Milena Steinmetzer, pictured, studied architecture in Brussels and Vienna
Photo: Luca Andreolli
Rallying people behind a cause and waving banners at protests is something that Milena Steinmetzer has been doing since the age of 16. But after a burnout following her university studies, she began to approach activism differently.
A student of architecture, she says the burnout came in part because her studies were so intense but also because in her free time she threw herself into campaigning. While studying in Vienna, Austria, Steinmetzer was a member of the anti-fascist movement, countering the weekly recruitment drives of right-wing fraternities the Burschenschaften, among other actions. “When they had a rally, we tried to block them or if they were at university, we went there and played loud music so that what they said couldn’t be heard,” Steinmetzer recalls.
The activist returned to Luxembourg for some time off, which she says “helped me to see I have to have balance in everyday life,” she says. The answer wasn’t to put the banners away. “I can’t imagine not having my ideals and not fighting for them,” she says. So, she continued her activism, this time setting the agenda, with the young déi Lénk Laika. “We try to push our own conversations. I think for me that’s also the difference from anti-fascist activism to another kind of activism,” she says. “I’m still anti-fascist, but I like a group where we can push our own ideas and we’re not just reacting to other ideas, I think that’s also really empowering to sit together and say which subject do we think is important and push our own subjects.”
Given it hosts several international banks and European Institutions, Luxembourg is an ideal place for strategic activism and Steinmetzer knows this well.
Recently, she helped organise and participated in the large-scale red bridge climate protests in May 2019, as well as a demonstration against investing in fossil fuel infrastructure at the European Investment Bank in June.
Milena Steinmetzer, 28, juggles her activism with a part-time job working for déi lénk. Photo: Luca Andreolli
Steinmetzer is also active with the feminist platform Journée Internationale des Femmes. “It’s a wide-spread spectrum of feminists and I think it’s really important and really interesting to work with other feminists, not just to stay in my feminist corner with the same people who have the same idea of feminism,” she says.
Steinmetzer says it taught her a lot, but she is also trying to push the movement to reach a wider audience. Next year she hopes to hold a women’s strike for equal pay and rights, focused on care work, paid and unpaid. “We thought this would be a good point to start and say this is something every woman can identify so we can reach as many women as possible,” she says.
Today Steinmetzer is 28 and has found a way to sustainably juggle her activism with a part-time job working for déi Lénk. She is energised by the vast mix of “intelligent and resourceful and able people” she meets at demonstrations.

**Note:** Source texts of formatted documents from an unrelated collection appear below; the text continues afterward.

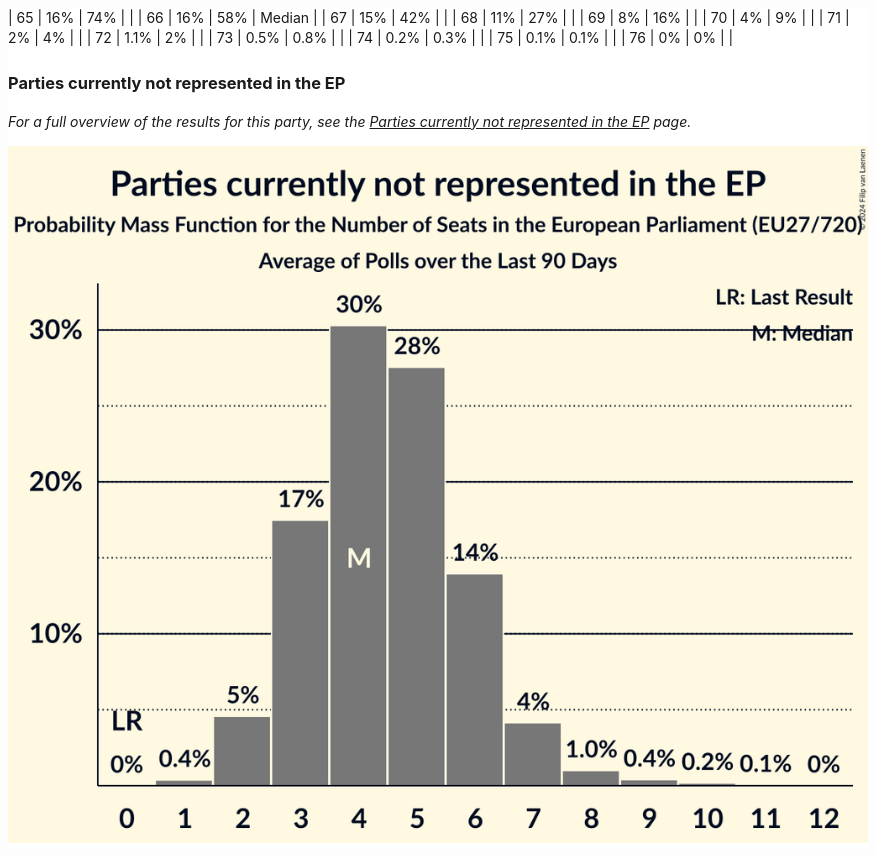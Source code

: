 | 65 | 16% | 74% |  |
| 66 | 16% | 58% | Median |
| 67 | 15% | 42% |  |
| 68 | 11% | 27% |  |
| 69 | 8% | 16% |  |
| 70 | 4% | 9% |  |
| 71 | 2% | 4% |  |
| 72 | 1.1% | 2% |  |
| 73 | 0.5% | 0.8% |  |
| 74 | 0.2% | 0.3% |  |
| 75 | 0.1% | 0.1% |  |
| 76 | 0% | 0% |  |

### Parties currently not represented in the EP

*For a full overview of the results for this party, see the [Parties currently not represented in the EP](party-2024-06-09-partiescurrentlynotrepresentedintheep.html) page.*

![Graph with seats probability mass function not yet produced](average-2024-06-09-seats-pmf-partiescurrentlynotrepresentedintheep.png "Seats Probability Mass Function")
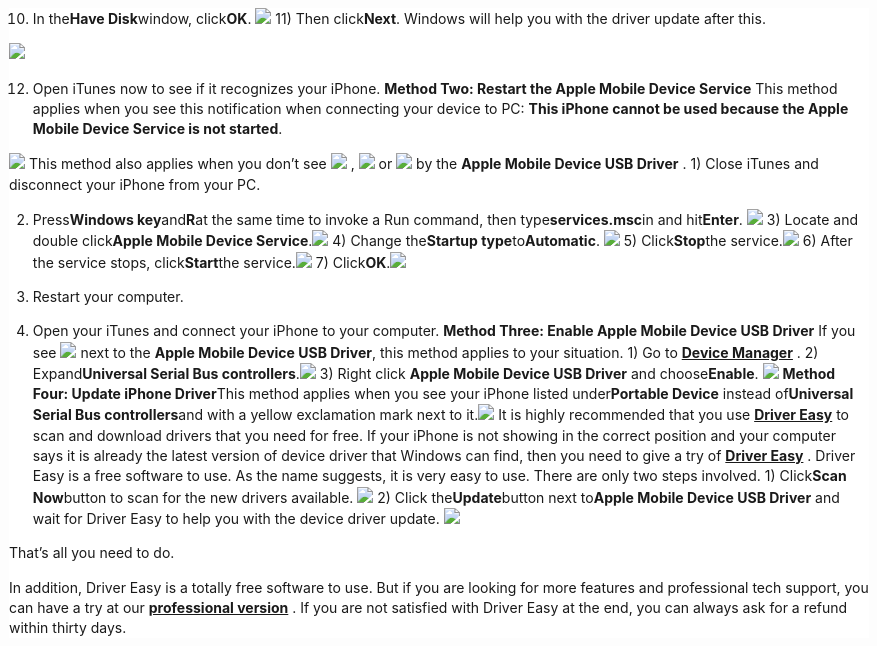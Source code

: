 10) In the**Have Disk**window, click**OK**. ![](https://images.drivereasy.com/wp-content/uploads/2016/09/img_57cfba2f3f906.png) 11) Then click**Next**. Windows will help you with the driver update after this.

![](https://images.drivereasy.com/wp-content/uploads/2016/09/next-to-finish-the-install-process-600x439.png)

12) Open iTunes now to see if it recognizes your iPhone.   **Method Two: Restart the Apple Mobile Device Service** This method applies when you see this notification when connecting your device to PC: **This iPhone cannot be used because the Apple Mobile Device Service is not started**.

![](https://images.drivereasy.com/wp-content/uploads/2016/09/this-iphone-cannot-be-used-because-the-apple-mobile-device-service-is-not-started.png) This method also applies when you don’t see ![](https://images.drivereasy.com/wp-content/uploads/2016/09/img_57cfc2b7b55a1.png) , ![](https://images.drivereasy.com/wp-content/uploads/2016/09/yellow-exclmation-mark.png) or ![](https://images.drivereasy.com/wp-content/uploads/2016/09/img_57cfc2cc4c57a.png) by the **Apple Mobile Device USB Driver** .  1) Close iTunes and disconnect your iPhone from your PC.

2) Press**Windows key**and**R**at the same time to invoke a Run command, then type**services.msc**in and hit**Enter**. ![](https://images.drivereasy.com/wp-content/uploads/2016/09/img_57cfbd4cbc7ad.png) 3) Locate and double click**Apple Mobile Device Service**.![](https://images.drivereasy.com/wp-content/uploads/2016/09/apple-mobile-device-service.jpg) 4) Change the**Startup type**to**Automatic**. ![](https://images.drivereasy.com/wp-content/uploads/2016/09/startup-type-to-automatic.jpg) 5) Click**Stop**the service.![](https://images.drivereasy.com/wp-content/uploads/2016/09/stop-the-service.png) 6) After the service stops, click**Start**the service.![](https://images.drivereasy.com/wp-content/uploads/2016/09/start-the-service.png) 7) Click**OK**.![](https://images.drivereasy.com/wp-content/uploads/2016/09/ok-to-save-the-change.png)

8) Restart your computer.

9) Open your iTunes and connect your iPhone to your computer.   **Method Three: Enable Apple Mobile Device USB Driver** If you see ![](https://images.drivereasy.com/wp-content/uploads/2016/09/img_57cfc3cc786ff.png) next to the **Apple Mobile Device USB Driver**, this method applies to your situation. 1) Go to **[Device Manager](https://tools.techidaily.com/drivereasy/download/)** . 2) Expand**Universal Serial Bus controllers**.![](https://images.drivereasy.com/wp-content/uploads/2016/09/expand-universal-serial-bus-controllers.png) 3) Right click **Apple Mobile Device USB Driver** and choose**Enable**. ![](https://images.drivereasy.com/wp-content/uploads/2016/09/apple-mobile-device-usb-driver-enable.png)   **Method Four: Update iPhone Driver**This method applies when you see your iPhone listed under**Portable Device** instead of**Universal Serial Bus controllers**and with a yellow exclamation mark next to it.![](https://images.drivereasy.com/wp-content/uploads/2016/09/portable-device-with-yellow-exclamation-mark.png) It is highly recommended that you use [**Driver Easy**](https://tools.techidaily.com/drivereasy/download/) to scan and download drivers that you need for free. If your iPhone is not showing in the correct position and your computer says it is already the latest version of device driver that Windows can find, then you need to give a try of **[Driver Easy](https://tools.techidaily.com/drivereasy/download/)** . Driver Easy is a free software to use. As the name suggests, it is very easy to use. There are only two steps involved. 1) Click**Scan Now**button to scan for the new drivers available. ![](https://images.drivereasy.com/wp-content/uploads/2017/03/img_58da3829b5cbb.png) 2) Click the**Update**button next to**Apple Mobile Device USB Driver** and wait for Driver Easy to help you with the device driver update. ![](https://images.drivereasy.com/wp-content/uploads/2017/03/img_58da383c4afde.jpg)

That’s all you need to do.

In addition, Driver Easy is a totally free software to use. But if you are looking for more features and professional tech support, you can have a try at our **[professional version](https://tools.techidaily.com/drivereasy/download/)** . If you are not satisfied with Driver Easy at the end, you can always ask for a refund within thirty days.

<ins class="adsbygoogle"
     style="display:block"
     data-ad-format="autorelaxed"
     data-ad-client="ca-pub-7571918770474297"
     data-ad-slot="1223367746"></ins>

And she draws strength in the knowledge that by campaigning for multiple issues, she is working towards her goal, for a more just society. “The climate activism and feminist activism, it’s all related,” she says. “I don’t think we can just push one part of the spectrum, we need to push on all of the pillars that uphold society to form a new society.”
Even if the campaigns don’t lead to a direct win for one cause, Steinmetzer says they bring society closer together, in solidarity. As an example, she cited the UK miners’ strike in the 1980s, which was supported by lesbian and gay activists. They didn’t win, and the mines closed but the miners didn’t forget. One year later, they pressured the government and helped push through a resolution on LGBT rights. “You think you’ve not achieved anything again but sometimes you achieve things when you are working on something else,” she says.